Activity
Copy out all the lines of the data that hold the word "results".

□ □ □ □

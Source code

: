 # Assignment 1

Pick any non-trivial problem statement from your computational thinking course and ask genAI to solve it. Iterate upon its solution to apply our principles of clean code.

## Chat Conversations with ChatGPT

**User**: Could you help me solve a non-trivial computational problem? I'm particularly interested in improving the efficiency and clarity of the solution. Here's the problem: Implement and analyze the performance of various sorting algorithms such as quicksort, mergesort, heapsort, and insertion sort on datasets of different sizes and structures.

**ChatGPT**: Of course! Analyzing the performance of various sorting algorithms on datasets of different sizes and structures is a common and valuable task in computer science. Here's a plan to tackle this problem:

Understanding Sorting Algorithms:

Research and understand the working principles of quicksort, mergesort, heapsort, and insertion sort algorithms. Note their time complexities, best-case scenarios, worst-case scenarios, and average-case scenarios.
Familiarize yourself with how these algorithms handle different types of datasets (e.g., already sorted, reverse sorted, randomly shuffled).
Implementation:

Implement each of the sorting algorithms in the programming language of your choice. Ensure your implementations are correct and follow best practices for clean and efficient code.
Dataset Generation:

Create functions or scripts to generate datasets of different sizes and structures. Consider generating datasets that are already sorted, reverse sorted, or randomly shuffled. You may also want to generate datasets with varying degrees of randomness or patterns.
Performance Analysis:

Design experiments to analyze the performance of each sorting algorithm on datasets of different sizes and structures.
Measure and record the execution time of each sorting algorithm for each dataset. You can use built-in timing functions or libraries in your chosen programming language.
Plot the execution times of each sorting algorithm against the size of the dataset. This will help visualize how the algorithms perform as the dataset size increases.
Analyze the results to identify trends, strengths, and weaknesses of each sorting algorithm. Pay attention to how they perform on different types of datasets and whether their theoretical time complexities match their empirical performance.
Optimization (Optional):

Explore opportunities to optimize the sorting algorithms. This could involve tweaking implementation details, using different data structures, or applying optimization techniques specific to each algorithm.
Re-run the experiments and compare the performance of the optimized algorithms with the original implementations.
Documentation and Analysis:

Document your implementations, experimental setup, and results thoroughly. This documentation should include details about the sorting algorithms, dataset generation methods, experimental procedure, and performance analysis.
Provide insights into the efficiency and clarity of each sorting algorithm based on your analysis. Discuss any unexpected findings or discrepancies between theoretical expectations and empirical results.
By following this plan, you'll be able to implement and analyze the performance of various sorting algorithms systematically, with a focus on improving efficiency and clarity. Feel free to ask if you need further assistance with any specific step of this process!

□ □ □ □

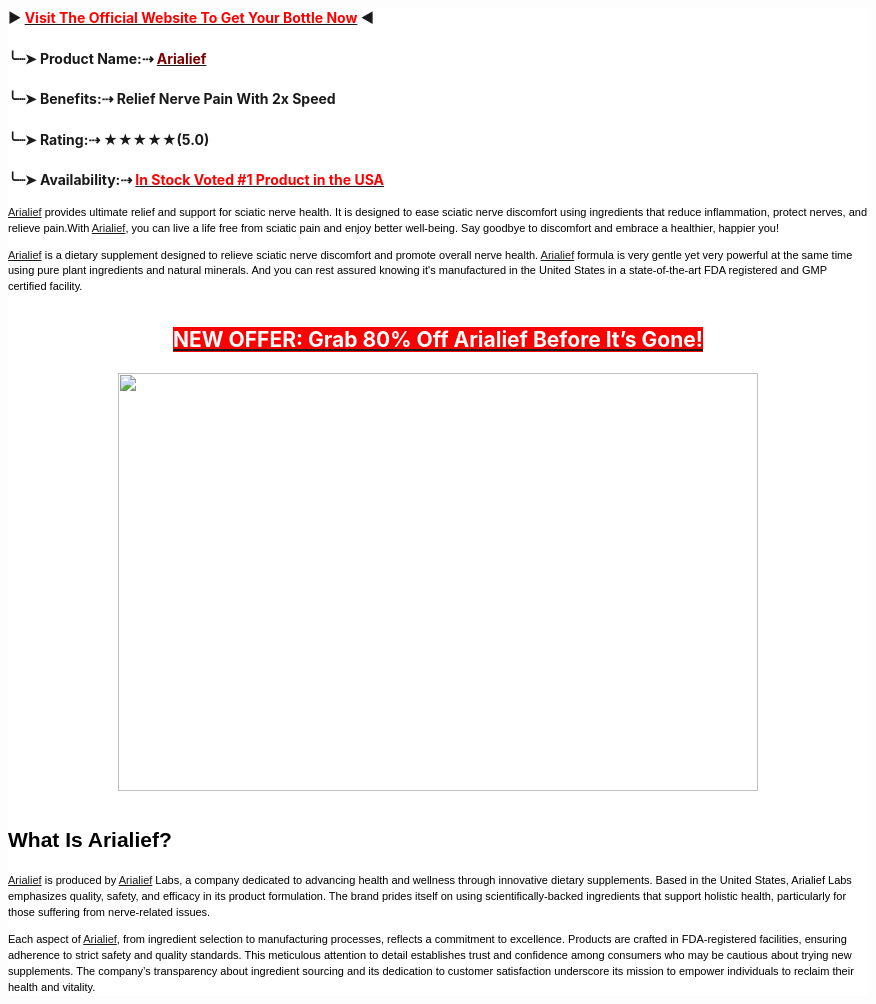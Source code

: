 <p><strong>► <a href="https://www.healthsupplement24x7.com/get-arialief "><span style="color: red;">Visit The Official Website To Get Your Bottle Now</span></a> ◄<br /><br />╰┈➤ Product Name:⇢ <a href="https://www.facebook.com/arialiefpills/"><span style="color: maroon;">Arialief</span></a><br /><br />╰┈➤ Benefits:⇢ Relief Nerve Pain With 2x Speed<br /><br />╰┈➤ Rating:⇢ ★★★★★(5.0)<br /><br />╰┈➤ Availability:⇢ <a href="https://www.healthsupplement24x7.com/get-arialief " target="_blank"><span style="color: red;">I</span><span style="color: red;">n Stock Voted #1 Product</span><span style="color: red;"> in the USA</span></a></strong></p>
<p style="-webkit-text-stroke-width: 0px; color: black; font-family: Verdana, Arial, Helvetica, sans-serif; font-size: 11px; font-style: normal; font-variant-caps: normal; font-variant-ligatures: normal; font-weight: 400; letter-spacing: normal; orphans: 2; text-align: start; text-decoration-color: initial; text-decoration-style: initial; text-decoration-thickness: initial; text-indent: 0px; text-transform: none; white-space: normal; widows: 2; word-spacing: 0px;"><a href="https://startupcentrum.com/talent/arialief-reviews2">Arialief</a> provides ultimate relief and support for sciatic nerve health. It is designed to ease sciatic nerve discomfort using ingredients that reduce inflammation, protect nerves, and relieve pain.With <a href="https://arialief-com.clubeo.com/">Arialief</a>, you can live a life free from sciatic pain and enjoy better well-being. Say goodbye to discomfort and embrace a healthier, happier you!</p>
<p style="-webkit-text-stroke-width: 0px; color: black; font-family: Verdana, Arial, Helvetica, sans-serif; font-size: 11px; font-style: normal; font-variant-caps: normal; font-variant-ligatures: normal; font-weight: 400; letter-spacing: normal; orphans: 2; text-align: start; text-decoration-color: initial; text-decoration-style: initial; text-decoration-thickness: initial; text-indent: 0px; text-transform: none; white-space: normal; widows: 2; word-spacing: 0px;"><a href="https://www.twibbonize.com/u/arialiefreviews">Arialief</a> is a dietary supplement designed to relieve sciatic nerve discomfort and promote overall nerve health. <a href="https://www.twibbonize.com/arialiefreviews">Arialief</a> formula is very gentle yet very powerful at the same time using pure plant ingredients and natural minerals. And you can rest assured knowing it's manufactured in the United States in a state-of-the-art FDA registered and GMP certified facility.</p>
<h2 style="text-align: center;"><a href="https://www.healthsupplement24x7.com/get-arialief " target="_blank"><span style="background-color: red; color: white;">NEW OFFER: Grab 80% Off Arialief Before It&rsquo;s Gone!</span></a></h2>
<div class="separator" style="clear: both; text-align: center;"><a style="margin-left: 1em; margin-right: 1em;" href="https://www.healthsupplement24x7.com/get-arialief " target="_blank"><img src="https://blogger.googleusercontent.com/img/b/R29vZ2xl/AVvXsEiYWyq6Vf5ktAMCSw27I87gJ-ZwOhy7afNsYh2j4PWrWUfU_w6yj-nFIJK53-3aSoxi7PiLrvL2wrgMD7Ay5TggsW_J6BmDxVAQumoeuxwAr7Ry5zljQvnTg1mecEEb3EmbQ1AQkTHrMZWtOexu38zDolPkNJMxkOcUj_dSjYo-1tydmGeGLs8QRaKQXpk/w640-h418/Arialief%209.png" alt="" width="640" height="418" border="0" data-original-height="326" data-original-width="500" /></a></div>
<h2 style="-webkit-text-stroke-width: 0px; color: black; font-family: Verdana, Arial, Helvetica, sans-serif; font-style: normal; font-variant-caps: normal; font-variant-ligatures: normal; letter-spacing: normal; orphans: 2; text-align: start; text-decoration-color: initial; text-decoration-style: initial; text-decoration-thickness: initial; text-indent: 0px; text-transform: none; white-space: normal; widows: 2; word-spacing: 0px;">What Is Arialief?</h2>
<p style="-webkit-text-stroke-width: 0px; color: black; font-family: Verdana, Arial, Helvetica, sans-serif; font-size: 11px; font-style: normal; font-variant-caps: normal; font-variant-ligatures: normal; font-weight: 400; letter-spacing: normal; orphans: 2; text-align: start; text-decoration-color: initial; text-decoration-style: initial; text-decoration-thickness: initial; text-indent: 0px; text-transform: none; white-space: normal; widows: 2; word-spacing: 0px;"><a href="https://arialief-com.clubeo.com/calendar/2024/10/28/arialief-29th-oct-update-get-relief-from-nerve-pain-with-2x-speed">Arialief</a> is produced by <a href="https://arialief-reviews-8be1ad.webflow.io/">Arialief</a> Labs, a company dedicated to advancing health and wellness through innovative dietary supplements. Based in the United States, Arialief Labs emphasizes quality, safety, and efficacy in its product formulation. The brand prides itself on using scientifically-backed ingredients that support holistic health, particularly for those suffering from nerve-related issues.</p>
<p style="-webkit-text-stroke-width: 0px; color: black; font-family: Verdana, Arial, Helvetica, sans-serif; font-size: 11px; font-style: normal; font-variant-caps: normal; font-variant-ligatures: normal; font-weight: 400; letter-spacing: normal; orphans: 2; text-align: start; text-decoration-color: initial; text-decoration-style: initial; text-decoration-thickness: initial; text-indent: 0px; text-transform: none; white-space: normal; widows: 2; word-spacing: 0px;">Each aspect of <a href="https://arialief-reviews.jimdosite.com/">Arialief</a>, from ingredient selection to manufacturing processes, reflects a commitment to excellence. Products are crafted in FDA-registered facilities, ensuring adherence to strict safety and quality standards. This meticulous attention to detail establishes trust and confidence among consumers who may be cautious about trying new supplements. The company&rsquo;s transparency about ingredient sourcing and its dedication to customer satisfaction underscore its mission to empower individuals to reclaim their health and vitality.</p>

□ □ □ □

Output
Analyze the results to identify trends, strengths, and weaknesses of each sorting algorithm. Pay attention to how they perform on different types of datasets and whether their theoretical time complexities match their empirical performance.
Document your implementations, experimental setup, and results thoroughly. This documentation should include details about the sorting algorithms, dataset generation methods, experimental procedure, and performance analysis.
Provide insights into the efficiency and clarity of each sorting algorithm based on your analysis. Discuss any unexpected findings or discrepancies between theoretical expectations and empirical results.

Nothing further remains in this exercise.